The District Judge dismissed the complaint as to Governor Ely
and Attorney General Warner upon the ground that they were
improperly joined as parties, and later he dismissed the complaint
as to the defendant Ryan, Registrar of Motor Vehicles, for the want
of jurisdiction, as there was no diversity of citizenship and no
substantial federal question.
The District Judge recognized the rule that, if the court was
warranted in taking jurisdiction and the case fell within §
266 of the Judicial Code, a single judge was not authorized to
dismiss the complaint on the merits, whatever his opinion of the
merits might be.
Ex parte Northern Pacific Railway Co.,
280 U. S. 142,
280 U. S. 144;
Stratton v. St. Louis Southwestern Ry. Co., 282 U. S.
10,
282 U. S. 15.
But the provision requiring the presence of a court of three judges
necessarily assumes that the District Court has jurisdiction. In
the absence of diversity of citizenship, it is essential to
jurisdiction that a substantial federal question should be
presented. "A substantial claim of unconstitutionality is necessary
for the application of § 266."
Ex parte
Buder,
Page 290 U. S. 32
271 U. S. 461,
271 U. S. 467;
Louisville & Nashville R. Co. v. Garrett, 231 U.
S. 298,
231 U. S. 304.
That provision does not require three judges to pass upon this
initial question of jurisdiction.
The existence of a substantial question of constitutionality
must be determined by the allegations of the bill of complaint.

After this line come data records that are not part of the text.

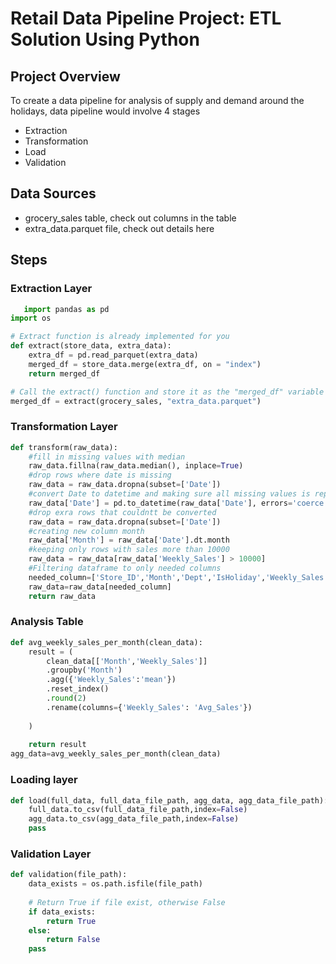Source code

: # Retail Data Pipeline Project: ETL Solution Using Python

## Project Overview

To create a data pipeline for analysis of supply and demand around the holidays, data pipeline would involve 4 stages
- Extraction
- Transformation
- Load
- Validation

## Data Sources

- grocery_sales table, check out columns in the table
- extra_data.parquet file, check out details here

## Steps

### Extraction Layer
```Python
   import pandas as pd
import os

# Extract function is already implemented for you 
def extract(store_data, extra_data):
    extra_df = pd.read_parquet(extra_data)
    merged_df = store_data.merge(extra_df, on = "index")
    return merged_df

# Call the extract() function and store it as the "merged_df" variable
merged_df = extract(grocery_sales, "extra_data.parquet")
```

### Transformation Layer
```Python
def transform(raw_data):
    #fill in missing values with median
    raw_data.fillna(raw_data.median(), inplace=True)
    #drop rows where date is missing
    raw_data = raw_data.dropna(subset=['Date'])
    #convert Date to datetime and making sure all missing values is replaced by default value
    raw_data['Date'] = pd.to_datetime(raw_data['Date'], errors='coerce')
    #drop exra rows that couldntt be converted
    raw_data = raw_data.dropna(subset=['Date'])
    #creating new column month
    raw_data['Month'] = raw_data['Date'].dt.month
    #keeping only rows with sales more than 10000
    raw_data = raw_data[raw_data['Weekly_Sales'] > 10000]
    #Filtering dataframe to only needed columns
    needed_column=['Store_ID','Month','Dept','IsHoliday','Weekly_Sales','CPI','Unemployment']
    raw_data=raw_data[needed_column]
    return raw_data
```

### Analysis Table
```Python
def avg_weekly_sales_per_month(clean_data):
    result = (
        clean_data[['Month','Weekly_Sales']]
        .groupby('Month')
        .agg({'Weekly_Sales':'mean'})
        .reset_index()
        .round(2)
        .rename(columns={'Weekly_Sales': 'Avg_Sales'})
        
    )
    
    return result
agg_data=avg_weekly_sales_per_month(clean_data)
```

### Loading layer
```Python
def load(full_data, full_data_file_path, agg_data, agg_data_file_path):
    full_data.to_csv(full_data_file_path,index=False)
    agg_data.to_csv(agg_data_file_path,index=False)
    pass
```

### Validation Layer
```Python
def validation(file_path):
    data_exists = os.path.isfile(file_path)
    
    # Return True if file exist, otherwise False
    if data_exists:
        return True
    else:
        return False
    pass
```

Mosher v. Phoenix, 287 U. S. 29,
287 U. S. 30;
Levering & Garrigues Co. v. Morrin, 289 U.
S. 103,
289 U. S. 105.
The question may be plainly unsubstantial either because it is
"obviously without merit" or because
"its unsoundness so clearly results from the previous decisions
of this Court as to foreclose the subject and leave no room for the
inference that the question sought to be raised can be the subject
of controversy."
Levering & Garrigues Co. v. Morrin, supra; Hannis
Distilling Co. v. Baltimore, 216 U. S. 285,
216 U. S. 288;
McGilvra v. Ross, 215 U. S. 70,
215 U. S. 80.
While it is appropriate that a single District Judge to whom
application is made for an interlocutory injunction restraining the
enforcement of a state statute should carefully scrutinize the bill
of complaint to ascertain whether a substantial question is
presented, to the end that the complainant should not be denied
opportunity to be heard in the prescribed manner upon a question
that is fairly open to debate, the District Judge clearly has
authority to dismiss for the want of jurisdiction when the question
lacks the necessary substance and no other ground of jurisdiction
appears. Such was his authority in the instant case, in view of the
decisions of this Court bearing upon the constitutional authority
of the state, acting in the interest of public safety, to enact the
statute assailed.
Hendrick v. Maryland, 235 U.
S. 610,
235 U. S. 622;
Continental Baking Co. v. Woodring, 286 U.
S. 352,
286 U. S. 357,
286 U. S.
365-366;
Hess v. Pawloski, 274 U.
S. 352,
274 U. S. 356.
See also Opinion of the Justices, 251 Mass. 569, 147 N.E.
681;
Opinion of the Justices, 81 N.H. 566, 129 A. 117.
Leave to file petition for writ of mandamus is denied.